[Stored dataset items]
╭──
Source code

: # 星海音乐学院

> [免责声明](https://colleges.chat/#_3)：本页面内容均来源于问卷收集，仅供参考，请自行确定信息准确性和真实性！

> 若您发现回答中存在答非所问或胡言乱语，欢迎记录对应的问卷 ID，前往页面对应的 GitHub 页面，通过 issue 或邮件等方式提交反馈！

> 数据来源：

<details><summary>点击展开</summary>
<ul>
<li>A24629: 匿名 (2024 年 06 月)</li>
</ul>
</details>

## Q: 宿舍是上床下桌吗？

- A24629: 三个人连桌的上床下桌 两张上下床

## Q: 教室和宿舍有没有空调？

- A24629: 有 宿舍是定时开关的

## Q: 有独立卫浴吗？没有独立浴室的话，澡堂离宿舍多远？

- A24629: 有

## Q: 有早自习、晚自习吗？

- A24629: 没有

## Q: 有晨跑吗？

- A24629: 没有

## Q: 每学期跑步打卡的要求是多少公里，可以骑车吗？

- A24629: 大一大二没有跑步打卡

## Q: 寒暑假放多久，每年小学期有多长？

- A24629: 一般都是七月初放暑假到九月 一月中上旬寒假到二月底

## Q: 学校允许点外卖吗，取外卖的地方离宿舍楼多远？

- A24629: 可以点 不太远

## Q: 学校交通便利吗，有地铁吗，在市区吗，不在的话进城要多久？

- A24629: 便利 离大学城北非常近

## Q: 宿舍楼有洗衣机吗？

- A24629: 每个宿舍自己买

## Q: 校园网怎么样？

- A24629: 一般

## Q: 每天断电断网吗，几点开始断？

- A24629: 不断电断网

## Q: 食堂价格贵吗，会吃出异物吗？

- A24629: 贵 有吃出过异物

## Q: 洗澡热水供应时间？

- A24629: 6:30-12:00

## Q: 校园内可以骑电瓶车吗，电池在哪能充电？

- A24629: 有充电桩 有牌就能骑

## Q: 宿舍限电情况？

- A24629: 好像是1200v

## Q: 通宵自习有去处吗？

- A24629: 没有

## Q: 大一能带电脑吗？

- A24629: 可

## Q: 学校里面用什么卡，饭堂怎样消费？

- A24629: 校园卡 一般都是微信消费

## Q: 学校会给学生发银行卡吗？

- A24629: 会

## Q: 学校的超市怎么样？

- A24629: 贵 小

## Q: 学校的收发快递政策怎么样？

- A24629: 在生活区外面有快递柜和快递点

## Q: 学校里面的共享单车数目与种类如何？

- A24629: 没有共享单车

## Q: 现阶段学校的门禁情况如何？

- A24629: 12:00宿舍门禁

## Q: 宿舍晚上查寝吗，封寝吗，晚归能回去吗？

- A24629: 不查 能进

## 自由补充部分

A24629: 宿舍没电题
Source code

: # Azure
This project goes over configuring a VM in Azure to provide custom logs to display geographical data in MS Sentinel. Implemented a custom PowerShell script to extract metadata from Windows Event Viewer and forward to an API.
╰──
* [WORK TO BE COMPLETED]: The records above, in their entirety, need to be set down again exactly.

* [COMPLETED EXERCISE]:
Source code

: # 星海音乐学院

> [免责声明](https://colleges.chat/#_3)：本页面内容均来源于问卷收集，仅供参考，请自行确定信息准确性和真实性！

> 若您发现回答中存在答非所问或胡言乱语，欢迎记录对应的问卷 ID，前往页面对应的 GitHub 页面，通过 issue 或邮件等方式提交反馈！

> 数据来源：

<details><summary>点击展开</summary>
<ul>
<li>A24629: 匿名 (2024 年 06 月)</li>
</ul>
</details>

## Q: 宿舍是上床下桌吗？

- A24629: 三个人连桌的上床下桌 两张上下床

## Q: 教室和宿舍有没有空调？

- A24629: 有 宿舍是定时开关的

## Q: 有独立卫浴吗？没有独立浴室的话，澡堂离宿舍多远？

- A24629: 有

## Q: 有早自习、晚自习吗？

- A24629: 没有

## Q: 有晨跑吗？

- A24629: 没有

## Q: 每学期跑步打卡的要求是多少公里，可以骑车吗？

- A24629: 大一大二没有跑步打卡

## Q: 寒暑假放多久，每年小学期有多长？

- A24629: 一般都是七月初放暑假到九月 一月中上旬寒假到二月底

## Q: 学校允许点外卖吗，取外卖的地方离宿舍楼多远？

- A24629: 可以点 不太远

## Q: 学校交通便利吗，有地铁吗，在市区吗，不在的话进城要多久？

- A24629: 便利 离大学城北非常近

## Q: 宿舍楼有洗衣机吗？

- A24629: 每个宿舍自己买

## Q: 校园网怎么样？

- A24629: 一般

## Q: 每天断电断网吗，几点开始断？

- A24629: 不断电断网

## Q: 食堂价格贵吗，会吃出异物吗？

- A24629: 贵 有吃出过异物

## Q: 洗澡热水供应时间？

- A24629: 6:30-12:00

## Q: 校园内可以骑电瓶车吗，电池在哪能充电？

- A24629: 有充电桩 有牌就能骑

## Q: 宿舍限电情况？

- A24629: 好像是1200v

## Q: 通宵自习有去处吗？

- A24629: 没有

## Q: 大一能带电脑吗？

- A24629: 可

## Q: 学校里面用什么卡，饭堂怎样消费？

- A24629: 校园卡 一般都是微信消费

## Q: 学校会给学生发银行卡吗？

- A24629: 会

## Q: 学校的超市怎么样？

- A24629: 贵 小

## Q: 学校的收发快递政策怎么样？

- A24629: 在生活区外面有快递柜和快递点

## Q: 学校里面的共享单车数目与种类如何？

- A24629: 没有共享单车

## Q: 现阶段学校的门禁情况如何？

- A24629: 12:00宿舍门禁

## Q: 宿舍晚上查寝吗，封寝吗，晚归能回去吗？

- A24629: 不查 能进

## 自由补充部分

A24629: 宿舍没电题
Source code

: # Azure
This project goes over configuring a VM in Azure to provide custom logs to display geographical data in MS Sentinel. Implemented a custom PowerShell script to extract metadata from Windows Event Viewer and forward to an API.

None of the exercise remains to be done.